Merge into trunk : schema-sharding : Code : Storm

Status:	Merged
Merged at revision:	469
Proposed branch:	lp:~free.ekanayaka/storm/schema-sharding
Merge into:	lp:storm
Prerequisite:	lp:~free.ekanayaka/storm/schema-advance
Diff against target:	0 lines
To merge this branch:	bzr merge lp:~free.ekanayaka/storm/schema-sharding
Related bugs:	Link a bug report

Reviewer	Review Type	Date Requested	Status
Björn Tillenius (community)		2014-11-18	Approve on 2014-12-18
Review via email: mp+242133@code.launchpad.net

lp:~free.ekanayaka/storm/schema-sharding updated on 2014-11-18

471. By Free Ekanayaka on 2014-11-18: Add docstrings

Revision history for this message

Björn Tillenius (bjornt) wrote on 2014-12-10:

#

Before reviewing the code itself, I'd like to have a discussion the approach it self.
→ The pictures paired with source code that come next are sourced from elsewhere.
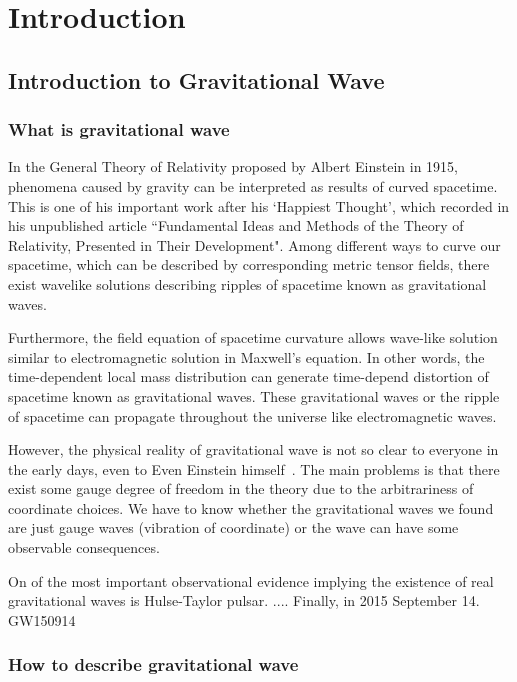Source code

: \chapter{Introduction} 
\section{Introduction to Gravitational Wave}
\subsection{What is gravitational wave}

In the General Theory of Relativity proposed by Albert Einstein in 1915, phenomena caused by gravity can be interpreted as results of curved spacetime. This is one of his important work after his `Happiest Thought', which recorded in his unpublished article ``Fundamental Ideas and Methods of the Theory of Relativity, Presented in Their Development"\cite{Einstein:happy}. Among different ways to curve our spacetime, which can be described by corresponding metric tensor fields, there exist wavelike solutions describing ripples of spacetime known as gravitational waves.




Furthermore, the field equation of spacetime curvature allows wave-like solution similar to electromagnetic solution in Maxwell’s equation. In other words, the time-dependent local mass distribution can generate time-depend distortion of spacetime known as gravitational waves. These gravitational waves or the ripple of spacetime can propagate throughout the universe like electromagnetic waves.
	
However, the physical reality of gravitational wave is not so clear to everyone in the early days, even to Even Einstein himself~\cite{Einstein:ongw}. The main problems is that there exist some gauge degree of freedom in the theory due to the arbitrariness of coordinate choices. We have to know whether the gravitational waves we found are just gauge waves (vibration of coordinate) or the wave can have some observable consequences. 

On of the most important observational evidence implying the existence of real gravitational waves is Hulse-Taylor pulsar.  
....
Finally, in 2015 September 14.
GW150914

\subsection{How to describe gravitational wave}

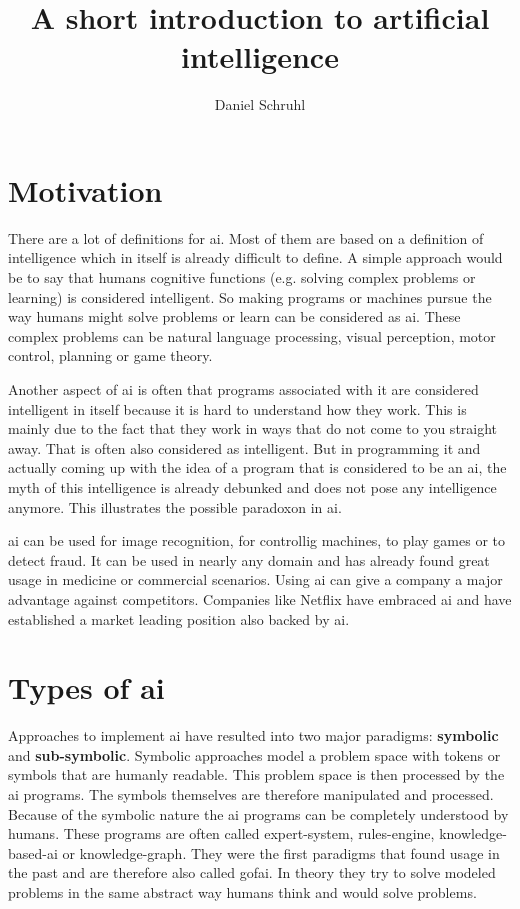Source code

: \documentclass[jou,apacite]{apa6}
\title{A short introduction to artificial intelligence}
\author{Daniel Schruhl}
\affiliation{ThoughtWorks}
\begin{document}
\maketitle    
                        
\section{Motivation}
There are a lot of definitions for \gls{ai}. Most of them are based on a definition of intelligence which in itself is already difficult to define. A simple approach would be to say that humans cognitive functions (e.g. solving complex problems or learning) is considered intelligent. So making programs or machines pursue the way humans might solve problems or learn can be considered as \gls{ai}. These complex problems can be natural language processing, visual perception, motor control, planning or game theory.

Another aspect of \gls{ai} is often that programs associated with it are considered intelligent in itself because it is hard to understand how they work. This is mainly due to the fact that they work in ways that do not come to you straight away. That is often also considered as intelligent.
But in programming it and actually coming up with the idea of a program that is considered to be an \gls{ai}, the myth of this intelligence is already debunked and does not pose any intelligence anymore. This illustrates the possible paradoxon in \gls{ai}.

\gls{ai} can be used for image recognition, for controllig machines, to play games or to detect fraud. It can be used in nearly any domain and has already found great usage in medicine or commercial scenarios. Using \gls{ai} can give a company a major advantage against competitors. Companies like Netflix have embraced \gls{ai} \cite{Gomez-Uribe2015} and have established a market leading position also backed by \gls{ai}.

\section{Types of \gls{ai}}
Approaches to implement \gls{ai} have resulted into two major paradigms: \textbf{symbolic} and \textbf{sub-symbolic}. Symbolic approaches model a problem space with tokens or symbols that are humanly readable. This problem space is then processed by the \gls{ai} programs. The symbols themselves are therefore manipulated and processed. Because of the symbolic nature the \gls{ai} programs can be completely understood by humans. These programs are often called \gls{expert-system}, \gls{rules-engine}, \gls{knowledge-based-ai} or \gls{knowledge-graph}. They were the first paradigms that found usage in the past and are therefore also called \gls{gofai}. In theory they try to solve modeled problems in the same abstract way humans think and would solve problems.
\end{document}
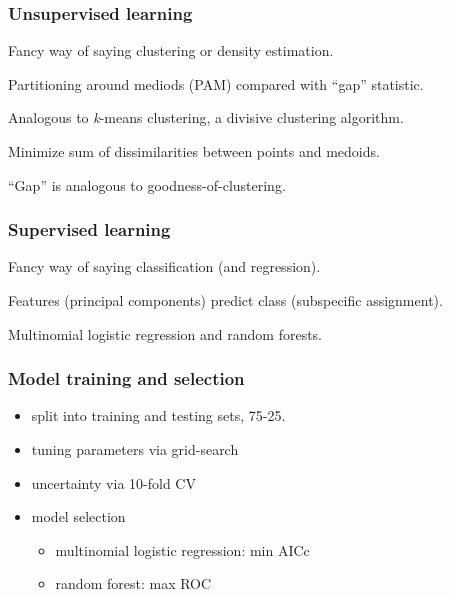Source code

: \documentclass{beamer}\usepackage{graphicx, color}
\begin{document}
\begin{frame}
  \frametitle{Unsupervised learning}

  Fancy way of saying clustering or density estimation.

  Partitioning around mediods (PAM) compared with ``gap'' statistic.

  Analogous to \textit{k}-means clustering, a divisive clustering algorithm.

  Minimize sum of dissimilarities between points and medoids.

  ``Gap'' is analogous to goodness-of-clustering.
  
\end{frame}

\begin{frame}
  \frametitle{Supervised learning}

  Fancy way of saying classification (and regression).

  Features (principal components) predict class (subspecific assignment).

  Multinomial logistic regression and random forests.

\end{frame}

\begin{frame}
  \frametitle{Model training and selection}

  \begin{itemize}
    \item split into training and testing sets, 75-25.
    \item tuning parameters via grid-search
    \item uncertainty via 10-fold CV
    \item model selection
      \begin{itemize}
        \item multinomial logistic regression: min AICc
        \item random forest: max ROC
      \end{itemize}
  \end{itemize}

\end{frame}
\end{document}
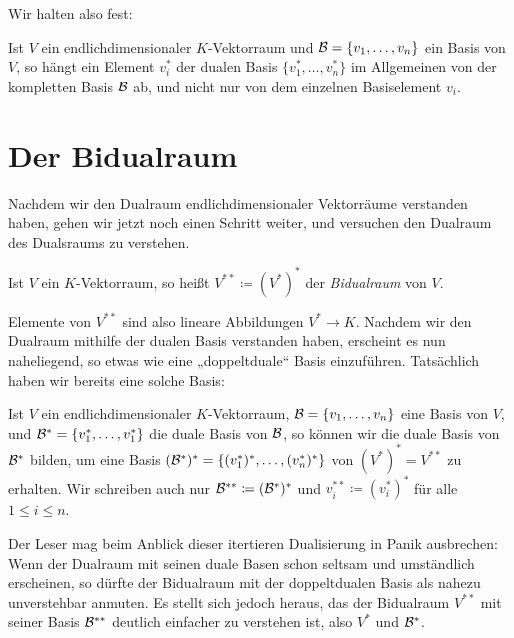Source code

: \documentclass[a4paper,10pt]{article}
\begin{document}
Wir halten also fest:

\begin{shaded}
 Ist $V$ ein endlichdimensionaler $K$-Vektorraum und $\mathcal{B} = \{v_1, \dotsc, v_n\}$ ein Basis von $V$, so hängt ein Element $v_i^*$ der dualen Basis $\{v_1^*, \dotsc, v_n^*\}$ im Allgemeinen von der kompletten Basis $\mathcal{B}$ ab, und nicht nur von dem einzelnen Basiselement $v_i$.
\end{shaded}










\section{Der Bidualraum}
Nachdem wir den Dualraum endlichdimensionaler Vektorräume verstanden haben, gehen wir jetzt noch einen Schritt weiter, und versuchen den Dualraum des Dualsraums zu verstehen.

\begin{defi}
 Ist $V$ ein $K$-Vektorraum, so heißt $V^{**} \coloneqq (V^*)^*$ der \emph{Bidualraum} von $V$.
\end{defi}

Elemente von $V^{**}$ sind also lineare Abbildungen $V^* \to K$. Nachdem wir den Dualraum mithilfe der dualen Basis verstanden haben, erscheint es nun naheliegend, so etwas wie eine „doppeltduale“ Basis einzuführen. Tatsächlich haben wir bereits eine solche Basis:

Ist $V$ ein endlichdimensionaler $K$-Vektorraum, $\mathcal{B} = \{v_1, \dotsc, v_n\}$ eine Basis von $V$, und $\mathcal{B}^* = \{v_1^*, \dotsc, v_1^*\}$ die duale Basis von $\mathcal{B}$, so können wir die duale Basis von $\mathcal{B}^*$ bilden, um eine Basis $(\mathcal{B}^*)^* = \{(v_1^*)^*, \dotsc, (v_n^*)^*\}$ von $(V^*)^* = V^{**}$ zu erhalten. Wir schreiben auch nur $\mathcal{B}^{**} \coloneqq (\mathcal{B}^*)^*$ und $v_i^{**} \coloneqq (v_i^*)^*$ für alle $1 \leq i \leq n$.

Der Leser mag beim Anblick dieser itertieren Dualisierung in Panik ausbrechen: Wenn der Dualraum mit seinen duale Basen schon seltsam und umständlich erscheinen, so dürfte der Bidualraum mit der doppeltdualen Basis als nahezu unverstehbar anmuten. Es stellt sich jedoch heraus, das der Bidualraum $V^{**}$ mit seiner Basis $\mathcal{B}^{**}$ deutlich einfacher zu verstehen ist, also $V^*$ und $\mathcal{B}^*$.
\end{document}
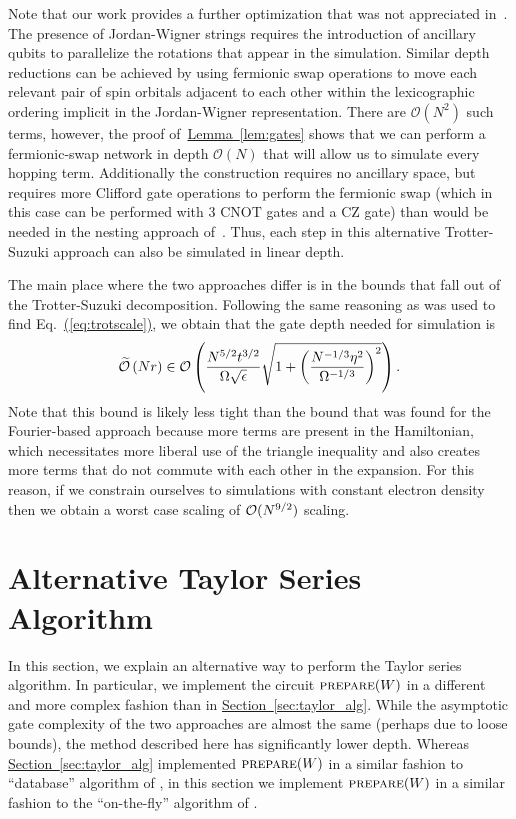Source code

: \documentclass[superscriptaddress,aps,pra,nofootinbib,notitlepage,10pt,longbibliography]{revtex4-1}
\newcommand{\eq}[1]{Eq.~\hyperref[eq:#1]{(\ref*{eq:#1})}}
\renewcommand{\sec}[1]{\hyperref[sec:#1]{Section~\ref*{sec:#1}}}
\newcommand{\lem}[1]{\hyperref[lem:#1]{Lemma~\ref*{lem:#1}}}
\begin{document}
Note that our work provides a further optimization that was not appreciated in~\cite{Wecker2015a}. The presence of Jordan-Wigner strings requires the introduction of ancillary qubits to parallelize the rotations that appear in the simulation. Similar depth reductions can be achieved by using fermionic swap operations to move each relevant pair of spin orbitals adjacent to each other within the lexicographic ordering implicit in the Jordan-Wigner representation. There are $\mathcal{O}(N^2)$ such terms, however, the proof of~\lem{gates} shows that we can perform a fermionic-swap network in depth $\mathcal{O}(N)$ that will allow us to simulate every hopping term.  Additionally the construction requires no ancillary space, but requires more Clifford gate operations to perform the fermionic swap (which in this case can be performed with 3 CNOT gates and a CZ gate) than would be needed in the nesting approach of~\cite{Wecker2015a}.  Thus, each step in this alternative Trotter-Suzuki approach can also be simulated in linear depth.

The main place where the two approaches differ is in the bounds that fall out of the Trotter-Suzuki decomposition.  Following the same reasoning as was used to find \eq{trotscale}, we obtain that the gate depth needed for simulation is
\begin{equation}
\widetilde{\mathcal{O}}\left(Nr\right) \in {\cal O}\left(\frac{N^{5/2}t^{3/2}}{\Omega\sqrt{\epsilon}}\sqrt{1 +\left(\frac{N^{-1/3}\eta^2}{\Omega^{-1/3}} \right)^2 } \right).
\end{equation}
Note that this bound is likely less tight than the bound that was found for the Fourier-based approach because more terms are present in the Hamiltonian, which necessitates more liberal use of the triangle inequality and also creates more terms that do not commute with each other in the expansion.  For this reason, if we constrain ourselves to simulations with constant electron density then we obtain a worst case scaling of ${\cal O}(N^{9/2})$ scaling.


\section{Alternative Taylor Series Algorithm}
\label{app:onthefly}

In this section, we explain an alternative way to perform the Taylor series algorithm. In particular, we implement the circuit $\textsc{prepare}(W)$ in a different and more complex fashion than in \sec{taylor_alg}. While the asymptotic gate complexity of the two approaches are almost the same (perhaps due to loose bounds), the method described here has significantly lower depth. Whereas \sec{taylor_alg} implemented $\textsc{prepare}(W)$ in a similar fashion to ``database'' algorithm of \cite{BabbushSparse1}, in this section we implement $\textsc{prepare}(W)$ in a similar fashion to the ``on-the-fly'' algorithm of \cite{BabbushSparse1}.
\end{document}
Looking at the code, it looks like everytime I want to patch a single store, I would have to add an empty patch file for all the other stores? That seems cumbersome.

I'd like to have a single patch file that can patch all the stores. That will make it much easier to track what's going on when you have multiple-store patches. With different files it's hard to get an overview and you still have the problem that you have to know the order the stores get patched in.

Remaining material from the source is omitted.